**Work item**
When you reach the line that contains "resumed for upload." in the data below, start reproducing lines exactly, and stop after the line that contains "Directories with no".
——————
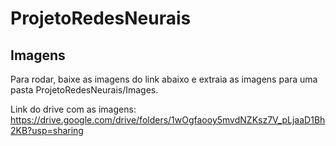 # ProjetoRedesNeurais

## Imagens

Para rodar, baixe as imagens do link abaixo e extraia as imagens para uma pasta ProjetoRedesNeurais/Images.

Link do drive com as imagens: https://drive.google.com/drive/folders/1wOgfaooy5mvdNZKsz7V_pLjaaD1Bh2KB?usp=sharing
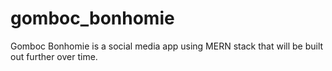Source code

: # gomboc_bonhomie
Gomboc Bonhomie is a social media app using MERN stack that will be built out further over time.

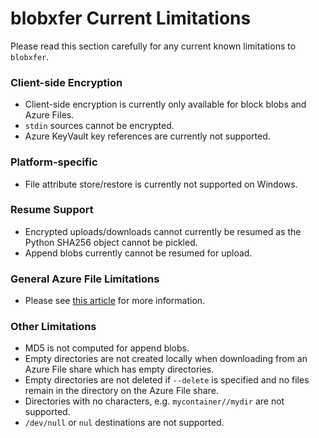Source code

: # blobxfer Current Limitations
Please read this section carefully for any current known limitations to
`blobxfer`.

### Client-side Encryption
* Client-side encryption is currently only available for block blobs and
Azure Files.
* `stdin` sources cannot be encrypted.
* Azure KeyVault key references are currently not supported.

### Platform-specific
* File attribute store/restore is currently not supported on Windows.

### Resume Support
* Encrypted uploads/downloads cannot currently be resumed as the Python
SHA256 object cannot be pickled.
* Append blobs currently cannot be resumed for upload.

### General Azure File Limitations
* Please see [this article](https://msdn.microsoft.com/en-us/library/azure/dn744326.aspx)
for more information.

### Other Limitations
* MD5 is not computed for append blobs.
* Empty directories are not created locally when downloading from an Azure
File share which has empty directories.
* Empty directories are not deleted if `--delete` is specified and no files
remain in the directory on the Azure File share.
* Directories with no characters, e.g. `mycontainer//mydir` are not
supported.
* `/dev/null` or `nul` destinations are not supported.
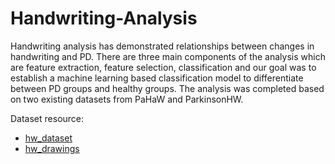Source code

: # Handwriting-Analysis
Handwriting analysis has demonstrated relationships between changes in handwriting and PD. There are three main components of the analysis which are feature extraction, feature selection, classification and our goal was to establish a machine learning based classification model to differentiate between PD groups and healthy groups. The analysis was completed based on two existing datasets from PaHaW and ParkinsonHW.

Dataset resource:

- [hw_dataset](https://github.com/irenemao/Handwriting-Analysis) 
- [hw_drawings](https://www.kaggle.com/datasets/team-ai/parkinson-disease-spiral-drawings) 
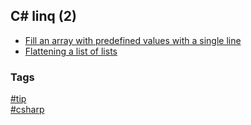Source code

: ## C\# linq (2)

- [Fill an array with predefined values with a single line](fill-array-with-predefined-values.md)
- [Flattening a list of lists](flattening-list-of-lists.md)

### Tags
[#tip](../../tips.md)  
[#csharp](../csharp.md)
——————
**Result for this task**
* Append blobs currently cannot be resumed for upload.

### General Azure File Limitations
* Please see [this article](https://msdn.microsoft.com/en-us/library/azure/dn744326.aspx)
for more information.

### Other Limitations
* MD5 is not computed for append blobs.
* Empty directories are not created locally when downloading from an Azure
File share which has empty directories.
* Empty directories are not deleted if `--delete` is specified and no files
remain in the directory on the Azure File share.
* Directories with no characters, e.g. `mycontainer//mydir` are not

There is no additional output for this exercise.